In a commentary carried by the official Korean Central News Agency (KCNA) on Friday, Pyongyang cast the biennial exercise as a rehearsal for war that was dragging the Pacific into dangerous turbulence, and said regional states had an inviolable right to bolster their own war deterrence in response.
KCNA said the "reckless racket" of what it called international ruffians would inevitably invite a chain of proportional responses from countries seeking to firmly rein it in.

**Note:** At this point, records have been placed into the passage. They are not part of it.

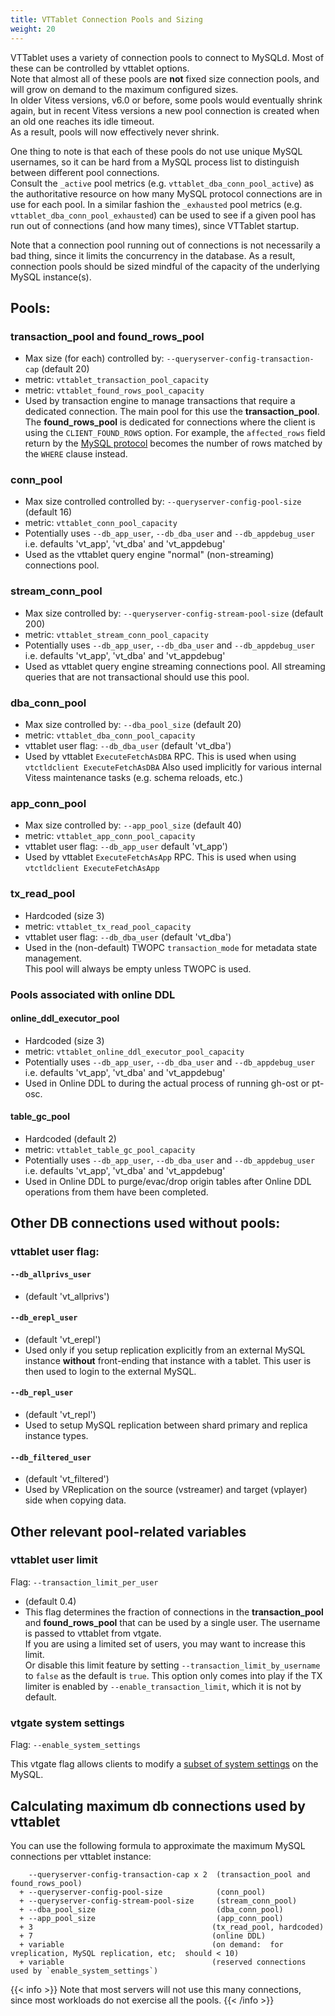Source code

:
 ```yaml
---
title: VTTablet Connection Pools and Sizing
weight: 20
---
```


VTTablet uses a variety of connection pools to connect to MySQLd. 
Most of these can be controlled by vttablet options.  
Note that almost all of these pools are **not** fixed size connection pools, and will grow on demand to the maximum configured sizes.  
In older Vitess versions, v6.0 or before, some pools would eventually shrink again, but in recent Vitess versions a new pool connection is created when an old one reaches its idle timeout.  
As a result, pools will now effectively never shrink.

One thing to note is that each of these pools do not use unique MySQL usernames, so it can be hard from a MySQL process list to distinguish between different pool connections.  
Consult the `_active` pool metrics (e.g. `vttablet_dba_conn_pool_active`) as the authoritative resource on how many MySQL protocol connections are in use for each pool. 
In a similar fashion the `_exhausted` pool metrics (e.g. `vttablet_dba_conn_pool_exhausted`) can be used to see if a given pool has run out of connections (and how many times), since VTTablet startup.

Note that a connection pool running out of connections is not necessarily a bad thing, since it limits the concurrency in the database. 
As a result, connection pools should be sized mindful of the capacity of the underlying MySQL instance(s).

## Pools:

### transaction_pool and found_rows_pool

  * Max size (for each) controlled by:  `--queryserver-config-transaction-cap` (default 20)
  * metric:  `vttablet_transaction_pool_capacity`
  * metric:  `vttablet_found_rows_pool_capacity`
  * Used by transaction engine to manage transactions that require a dedicated connection. 
  The main pool for this use the **transaction_pool**. 
  The **found_rows_pool** is dedicated for connections where the client is using the `CLIENT_FOUND_ROWS` option. 
  For example, the `affected_rows` field return by the [MySQL protocol](https://dev.mysql.com/doc/internals/en/packet-OK_Packet.html) becomes the number of rows matched by the `WHERE` clause instead.

### conn_pool

  * Max size controlled controlled by:  `--queryserver-config-pool-size` (default 16)
  * metric:  `vttablet_conn_pool_capacity`
  * Potentially uses `--db_app_user`, `--db_dba_user` and `--db_appdebug_user` i.e. defaults 'vt_app', 'vt_dba' and 'vt_appdebug'
  * Used as the vttablet query engine "normal" (non-streaming) connections pool.

### stream_conn_pool

  * Max size controlled by:  `--queryserver-config-stream-pool-size` (default 200)
  * metric:  `vttablet_stream_conn_pool_capacity`
  * Potentially uses `--db_app_user`, `--db_dba_user` and `--db_appdebug_user`
    i.e. defaults 'vt_app', 'vt_dba' and 'vt_appdebug'
  * Used as vttablet query engine streaming connections pool. All streaming queries that are not transactional should use this pool.

### dba_conn_pool

  * Max size controlled by:  `--dba_pool_size` (default 20)
  * metric:  `vttablet_dba_conn_pool_capacity`
  * vttablet user flag:  `--db_dba_user` (default 'vt_dba')
  * Used by vttablet `ExecuteFetchAsDBA` RPC. This is used when using `vtctldclient ExecuteFetchAsDBA`
  Also used implicitly for various internal Vitess maintenance tasks (e.g. schema reloads, etc.)

### app_conn_pool

  * Max size controlled by:  `--app_pool_size` (default 40)
  * metric:  `vttablet_app_conn_pool_capacity`
  * vttablet user flag:  `--db_app_user` default 'vt_app')
  * Used by vttablet `ExecuteFetchAsApp` RPC. This is used when using `vtctldclient ExecuteFetchAsApp`

### tx_read_pool

 * Hardcoded (size 3)
 * metric:  `vttablet_tx_read_pool_capacity`
 * vttablet user flag:  `--db_dba_user` (default 'vt_dba')
 * Used in the (non-default) TWOPC `transaction_mode` for metadata state management.  
  This pool will always be empty unless TWOPC is used.

### Pools associated with online DDL
  
#### online_ddl_executor_pool

 * Hardcoded (size 3)
 * metric:  `vttablet_online_ddl_executor_pool_capacity`
 * Potentially uses `--db_app_user`, `--db_dba_user` and `--db_appdebug_user` i.e. defaults 'vt_app', 'vt_dba' and 'vt_appdebug'
 * Used in Online DDL to during the actual process of running gh-ost or pt-osc.

#### table_gc_pool

 * Hardcoded (default 2)
 * metric:  `vttablet_table_gc_pool_capacity`
 * Potentially uses `--db_app_user`, `--db_dba_user` and `--db_appdebug_user` i.e. defaults 'vt_app', 'vt_dba' and 'vt_appdebug'
 * Used in Online DDL to purge/evac/drop origin tables after Online DDL operations from them have been completed.

## Other DB connections used without pools:

### vttablet user flag:

#### `--db_allprivs_user` 

 * (default 'vt_allprivs')

#### `--db_erepl_user` 
                               
 * (default 'vt_erepl')
 * Used only if you setup replication explicitly from an external MySQL instance **without** front-ending that instance with a tablet. 
 This user is then used to login to the external MySQL.

#### `--db_repl_user` 
                                
 * (default 'vt_repl')
 * Used to setup MySQL replication between shard primary and replica instance types.

#### `--db_filtered_user`
                             
 * (default 'vt_filtered')
 * Used by VReplication on the source (vstreamer) and target (vplayer) side when copying data.

## Other relevant pool-related variables

### vttablet user limit
Flag: `--transaction_limit_per_user` 

 * (default 0.4)
 * This flag determines the fraction of connections in the **transaction_pool** and **found_rows_pool** that can be used by a single user. 
 The username is passed to vttablet from vtgate.  
 If you are using a limited set of users, you may want to increase this limit.  
 Or disable this limit feature by setting `--transaction_limit_by_username` to `false` as the default is `true`.
 This option only comes into play if the TX limiter is enabled by `--enable_transaction_limit`, which it is not by default.

### vtgate system settings
Flag: `--enable_system_settings`

This vtgate flag allows clients to modify a [subset of system settings](https://github.com/vitessio/vitess/blob/v20.0.0/go/vt/sysvars/sysvars.go#L186-L231) on the MySQL.

## Calculating maximum db connections used by vttablet

You can use the following formula to approximate the maximum MySQL connections per vttablet instance:
```
    --queryserver-config-transaction-cap x 2  (transaction_pool and found_rows_pool)
  + --queryserver-config-pool-size            (conn_pool)
  + --queryserver-config-stream-pool-size     (stream_conn_pool)
  + --dba_pool_size                           (dba_conn_pool)
  + --app_pool_size                           (app_conn_pool)
  + 3                                        (tx_read_pool, hardcoded)
  + 7                                        (online DDL)
  + variable                                 (on demand:  for vreplication, MySQL replication, etc;  should < 10)
  + variable                                 (reserved connections used by `enable_system_settings`)
```

{{< info >}}
Note that most servers will not use this many connections, since most workloads do not exercise all the pools.
{{< /info >}}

It heaped scorn on the United States, South Korea and Japan alike, likening the drill to outsiders lighting a fire at a neighbor's doorstep.
The commentary is notable for reviving the epithet "puppet," a term North Korean media had not aimed at the current South Korean government in about one year and three months, since an April 2024 incident involving a South Korean air force fighter jet.
North Korea took particular aim at Seoul's expanded footprint, asserting that South Korea had joined "as a main force." The South Korean Navy, a RIMPAC participant since 1990, this year commanded the exercise's combined maritime component for the first time, overseeing the operations of a multinational fleet.
Pyongyang also seized on the exercise's embrace of new technology, noting that artificial intelligence had been introduced and that the integrated operation of manned and unmanned weapons systems had been made a core training focus.
"The Pacific has now turned into a battlefield thick with the smell of gunpowder, regardless of its name," KCNA said, warning that undesirable developments could soon unfold on the Korean peninsula.
RIMPAC 2026, which the U.S. Navy says draws 30 nations, began June 24 and runs through July 31 in and around Hawaii, led by the aircraft carrier USS Theodore Roosevelt.